**PROVIDED MATERIAL:**
########################################
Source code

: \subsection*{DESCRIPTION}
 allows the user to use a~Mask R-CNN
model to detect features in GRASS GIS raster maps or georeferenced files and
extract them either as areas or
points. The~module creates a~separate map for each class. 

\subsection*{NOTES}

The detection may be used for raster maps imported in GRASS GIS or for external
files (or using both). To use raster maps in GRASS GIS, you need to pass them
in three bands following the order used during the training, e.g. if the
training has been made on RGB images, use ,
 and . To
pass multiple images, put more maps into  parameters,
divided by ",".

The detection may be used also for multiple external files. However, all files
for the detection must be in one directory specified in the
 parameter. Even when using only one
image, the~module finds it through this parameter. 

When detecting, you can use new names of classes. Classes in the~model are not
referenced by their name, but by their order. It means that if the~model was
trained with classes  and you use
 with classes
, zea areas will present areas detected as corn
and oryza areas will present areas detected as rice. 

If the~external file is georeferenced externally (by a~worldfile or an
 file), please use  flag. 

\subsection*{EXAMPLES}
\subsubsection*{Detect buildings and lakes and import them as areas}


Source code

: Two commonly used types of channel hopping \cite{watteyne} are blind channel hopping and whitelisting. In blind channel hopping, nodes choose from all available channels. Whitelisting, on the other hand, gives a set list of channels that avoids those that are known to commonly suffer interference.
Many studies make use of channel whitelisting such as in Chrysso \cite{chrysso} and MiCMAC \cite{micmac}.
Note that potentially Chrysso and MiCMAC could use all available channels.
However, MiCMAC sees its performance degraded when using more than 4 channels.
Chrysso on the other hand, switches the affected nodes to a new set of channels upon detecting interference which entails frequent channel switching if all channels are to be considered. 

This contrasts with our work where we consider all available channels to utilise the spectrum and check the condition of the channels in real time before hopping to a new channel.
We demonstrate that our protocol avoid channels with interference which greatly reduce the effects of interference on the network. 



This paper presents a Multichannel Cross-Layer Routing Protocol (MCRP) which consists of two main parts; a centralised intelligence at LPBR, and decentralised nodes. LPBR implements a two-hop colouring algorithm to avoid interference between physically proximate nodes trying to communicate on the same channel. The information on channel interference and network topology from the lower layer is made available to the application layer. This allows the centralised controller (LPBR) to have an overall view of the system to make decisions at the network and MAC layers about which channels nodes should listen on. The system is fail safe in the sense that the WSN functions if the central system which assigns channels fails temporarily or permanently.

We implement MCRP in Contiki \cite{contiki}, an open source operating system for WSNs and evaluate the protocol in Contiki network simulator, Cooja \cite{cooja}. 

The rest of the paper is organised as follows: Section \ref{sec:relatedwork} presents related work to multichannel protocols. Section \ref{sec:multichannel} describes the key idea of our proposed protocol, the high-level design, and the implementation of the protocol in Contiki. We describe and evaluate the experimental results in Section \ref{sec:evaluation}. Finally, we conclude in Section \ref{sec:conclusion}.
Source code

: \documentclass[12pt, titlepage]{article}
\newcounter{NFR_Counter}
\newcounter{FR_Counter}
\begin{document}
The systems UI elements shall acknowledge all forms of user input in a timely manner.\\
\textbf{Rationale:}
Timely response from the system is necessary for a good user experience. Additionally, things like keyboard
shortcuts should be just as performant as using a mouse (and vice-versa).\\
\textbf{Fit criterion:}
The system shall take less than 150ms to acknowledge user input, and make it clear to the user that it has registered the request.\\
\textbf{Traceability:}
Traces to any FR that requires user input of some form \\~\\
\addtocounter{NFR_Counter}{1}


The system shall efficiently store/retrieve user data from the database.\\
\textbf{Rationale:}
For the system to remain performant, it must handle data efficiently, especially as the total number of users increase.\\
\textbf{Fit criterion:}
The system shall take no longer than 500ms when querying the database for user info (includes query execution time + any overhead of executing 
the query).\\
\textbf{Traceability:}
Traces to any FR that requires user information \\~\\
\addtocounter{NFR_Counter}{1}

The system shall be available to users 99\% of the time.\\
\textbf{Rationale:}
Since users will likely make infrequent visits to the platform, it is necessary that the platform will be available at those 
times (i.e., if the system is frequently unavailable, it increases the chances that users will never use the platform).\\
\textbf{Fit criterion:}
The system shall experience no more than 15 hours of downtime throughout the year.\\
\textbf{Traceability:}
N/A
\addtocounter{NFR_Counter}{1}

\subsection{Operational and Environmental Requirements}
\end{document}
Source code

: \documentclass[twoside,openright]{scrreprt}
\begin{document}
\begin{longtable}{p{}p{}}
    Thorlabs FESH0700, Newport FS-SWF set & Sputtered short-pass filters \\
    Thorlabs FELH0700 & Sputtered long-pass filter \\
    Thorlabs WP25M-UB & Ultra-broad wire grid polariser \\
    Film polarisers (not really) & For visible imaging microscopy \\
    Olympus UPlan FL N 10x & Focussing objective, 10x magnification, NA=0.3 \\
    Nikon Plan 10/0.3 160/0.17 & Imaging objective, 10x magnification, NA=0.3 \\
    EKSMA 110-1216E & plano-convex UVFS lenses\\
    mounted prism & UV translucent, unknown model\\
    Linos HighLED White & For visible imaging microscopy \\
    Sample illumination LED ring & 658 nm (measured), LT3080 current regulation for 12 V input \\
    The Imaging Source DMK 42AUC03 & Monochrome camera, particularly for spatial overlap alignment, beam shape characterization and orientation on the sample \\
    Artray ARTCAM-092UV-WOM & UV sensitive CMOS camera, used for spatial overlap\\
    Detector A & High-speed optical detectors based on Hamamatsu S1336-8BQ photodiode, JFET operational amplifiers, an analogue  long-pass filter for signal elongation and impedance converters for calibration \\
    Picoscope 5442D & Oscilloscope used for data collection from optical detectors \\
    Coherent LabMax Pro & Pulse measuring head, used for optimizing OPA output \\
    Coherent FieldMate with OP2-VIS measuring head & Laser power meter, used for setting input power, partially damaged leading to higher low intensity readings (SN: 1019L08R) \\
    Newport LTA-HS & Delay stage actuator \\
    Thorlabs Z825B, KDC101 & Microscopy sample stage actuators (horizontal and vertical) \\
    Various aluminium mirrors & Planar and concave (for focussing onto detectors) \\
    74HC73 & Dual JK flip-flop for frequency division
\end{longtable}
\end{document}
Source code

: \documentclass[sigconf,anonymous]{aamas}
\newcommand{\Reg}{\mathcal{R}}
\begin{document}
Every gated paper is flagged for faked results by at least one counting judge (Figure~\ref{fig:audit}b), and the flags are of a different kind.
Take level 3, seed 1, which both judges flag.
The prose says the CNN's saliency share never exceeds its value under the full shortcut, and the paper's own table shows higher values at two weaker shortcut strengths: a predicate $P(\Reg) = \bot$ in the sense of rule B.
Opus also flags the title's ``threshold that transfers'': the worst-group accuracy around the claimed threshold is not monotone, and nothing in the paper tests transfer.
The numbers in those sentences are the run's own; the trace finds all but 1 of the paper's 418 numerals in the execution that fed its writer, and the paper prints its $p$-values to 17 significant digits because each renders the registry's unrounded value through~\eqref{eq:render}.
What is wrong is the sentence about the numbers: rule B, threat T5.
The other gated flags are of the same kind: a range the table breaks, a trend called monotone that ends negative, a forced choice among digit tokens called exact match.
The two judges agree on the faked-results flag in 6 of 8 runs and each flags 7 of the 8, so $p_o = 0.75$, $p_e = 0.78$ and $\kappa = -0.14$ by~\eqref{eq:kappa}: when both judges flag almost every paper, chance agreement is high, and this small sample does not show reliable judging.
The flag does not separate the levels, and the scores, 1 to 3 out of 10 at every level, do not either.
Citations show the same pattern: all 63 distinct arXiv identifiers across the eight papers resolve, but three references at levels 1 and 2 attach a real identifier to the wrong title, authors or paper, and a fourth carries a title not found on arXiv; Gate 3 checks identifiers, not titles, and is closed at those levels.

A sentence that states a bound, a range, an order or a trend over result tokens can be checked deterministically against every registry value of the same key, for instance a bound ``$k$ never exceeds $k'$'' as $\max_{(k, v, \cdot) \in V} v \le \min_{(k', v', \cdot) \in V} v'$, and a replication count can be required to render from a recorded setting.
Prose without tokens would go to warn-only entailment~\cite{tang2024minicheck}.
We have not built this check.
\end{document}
########################################
**WHAT THE TASK REQUIRES:**
Reproduce word for word the material above, starting with the line that has "Coherent FieldMate with" and stopping after the line that has "The prose says".

**RESULT FOR THIS EXERCISE:**
    Coherent FieldMate with OP2-VIS measuring head & Laser power meter, used for setting input power, partially damaged leading to higher low intensity readings (SN: 1019L08R) \\
    Newport LTA-HS & Delay stage actuator \\
    Thorlabs Z825B, KDC101 & Microscopy sample stage actuators (horizontal and vertical) \\
    Various aluminium mirrors & Planar and concave (for focussing onto detectors) \\
    74HC73 & Dual JK flip-flop for frequency division
\end{longtable}
\end{document}
Source code

: \documentclass[sigconf,anonymous]{aamas}
\newcommand{\Reg}{\mathcal{R}}
\begin{document}
Every gated paper is flagged for faked results by at least one counting judge (Figure~\ref{fig:audit}b), and the flags are of a different kind.
Take level 3, seed 1, which both judges flag.
The prose says the CNN's saliency share never exceeds its value under the full shortcut, and the paper's own table shows higher values at two weaker shortcut strengths: a predicate $P(\Reg) = \bot$ in the sense of rule B.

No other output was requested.